In January 2002, Berdyansk Delovoy gave equal coverage to candidates in local elections, which enraged incumbents. Soon after that Sergey Belousov lost control of his car and crashed on a winding road, suffering a concussion. A later examination of the car revealed that the car’s brakes had been tampered with. Two weeks later, Goryachova was walking home from work when an assailant threw hydrochloric acid on her face. She suffered temporary blindness in her left eye. Police have not solved the case.
While Goryachova was in the U.S. for treatment in October 2002, her mother and daughter received threatening phone calls, warning Goryachova not to give interviews to the Western press. Goryachova decided that by remaining silent she would be giving in to her adversaries and took her story to the Associated Press and the Dallas Morning News.
Berdyansk Delovoy is also under constant financial pressure. Building and tax inspectors visit the publication often looking for offenses and to impose fines. The city pressures businesses to stop them from advertising with the newspaper. In August 2002 the paper’s printing company, which is owned by a friend of the mayor, tripled the newspaper’s printing costs. Through it all, Goryachova has remained steadfast.
Tatyana Goryachova was born June 6, 1966 in Berdyansk, Ukraine. She is a 1988 graduate of Zaporozhye State University and a former high school teacher. She began her journalism career as a producer at Business Today on Television Berdyansk. She has been the editor in chief of Berdyansk Delovoy, a 4,500-circulation weekly newspaper, since 1995. She is the mother of a three-year-old daughter.
Marielos Monzon, Guatemala
Prensa Libre
Marielos Monzon, a columnist for the daily Prensa Libre in Guatemala City, Guatemala, is known for her commitment to reporting on human rights violations in her country. Guatemala is a country still coping with the brutal aftermath of a 36-year (1960-1996) civil war in which an estimated 200,000 Guatemalans were killed. By reporting on the bloody aftermath both in her newspaper column and until recently as co-host of a radio program, Punto de Encuentro (Meeting Point), Marielos Monzon has incurred the rath of those who would bury the past.

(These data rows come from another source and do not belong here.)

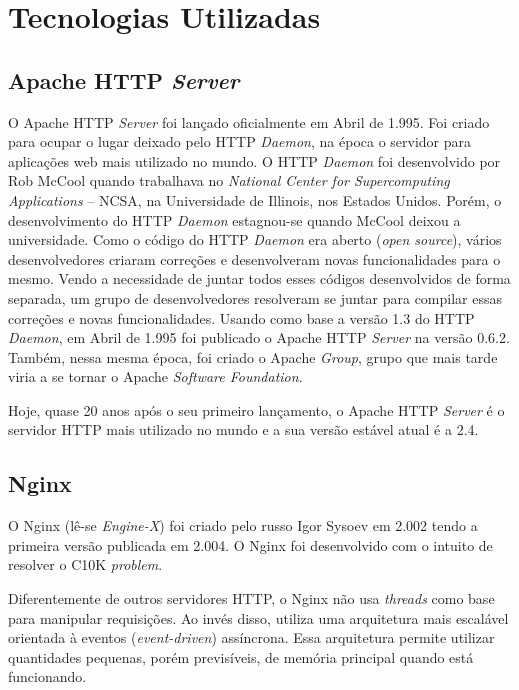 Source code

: \chapter{Tecnologias Utilizadas}\label{cap:tecnologias_utilizadas}

\section{Apache HTTP \textit{Server}}

O Apache HTTP \textit{Server} foi lançado oficialmente em Abril de 1.995. Foi 
criado para ocupar o lugar deixado pelo HTTP \textit{Daemon}, na época o 
servidor para aplicações web mais utilizado no mundo. O HTTP \textit{Daemon} 
foi desenvolvido por Rob McCool quando trabalhava no \textit{National Center 
for Supercomputing Applications} – NCSA, na Universidade de Illinois, nos 
Estados Unidos. Porém, o desenvolvimento do HTTP \textit{Daemon} estagnou-se 
quando McCool deixou a universidade. Como o código do HTTP \textit{Daemon} era 
aberto (\textit{open source}), vários desenvolvedores criaram correções e 
desenvolveram novas funcionalidades para o mesmo. Vendo a necessidade de juntar 
todos esses códigos desenvolvidos de forma separada, um grupo de 
desenvolvedores resolveram se juntar para compilar essas correções e novas 
funcionalidades. Usando como base a versão 1.3 do HTTP \textit{Daemon}, em 
Abril de 1.995 foi publicado o Apache HTTP \textit{Server} na versão 0.6.2. 
Também, nessa mesma época, foi criado o Apache \textit{Group}, grupo que mais 
tarde viria a se tornar o Apache \textit{Software Foundation}.

Hoje, quase 20 anos após o seu primeiro lançamento, o Apache HTTP 
\textit{Server} é o servidor HTTP mais utilizado no mundo e a sua versão 
estável atual é a 2.4.

\section{Nginx}
O Nginx (lê-se \textit{Engine-X}) foi criado pelo russo Igor Sysoev em 2.002 
tendo a primeira versão publicada em 2.004. O Nginx foi desenvolvido com o 
intuito de resolver o C10K \textit{problem}.

Diferentemente de outros servidores HTTP, o Nginx não usa \textit{threads} como 
base para manipular requisições. Ao invés disso, utiliza uma arquitetura mais 
escalável orientada à eventos (\textit{event-driven}) assíncrona. Essa 
arquitetura permite utilizar quantidades pequenas, porém previsíveis, de 
memória principal quando está funcionando.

Monzon began her journalism career at Radio Sonora in 1997, reporting on human rights violations from the civil war. She began receiving threats in 1998 when four gunmen came to her home and smashed the windows of her car. In June 2002, intruders again entered her house. This time they took her dog. At the same time, anonymous callers told her to stop reporting on human rights abuses or risk harm to her children, prompting Monzon to send them out of the country for several months.
In December 2002, threats resumed when Monzon wrote a column about the disappearance of Antonio Pop, an indigenous leader. Callers said that she would suffer the same fate as Pop, whose body was found at the bottom of a well near a military base a week later. In February 2003, Monzon wrote a column about the Guatemalan army’s human rights violations against the civilian population during the 1980’s. On March 2, intruders entered her home, leaving signs of their visit as a warning to her. During the period before and just after the incident, Monzon received 26 threatening phone calls. Despite years of threats to her life and the lives of her children, Monzon continues to pursue the truth about the human rights abuses that have torn her country apart.
Marielos Monzon is a 1994 graduate of Rafael Landivar University in Guatemala City and the mother of two children. In addition to her journalism career, Monzon consults with international non-governmental organizations that work in Guatemala on human rights, democracy and youth issues.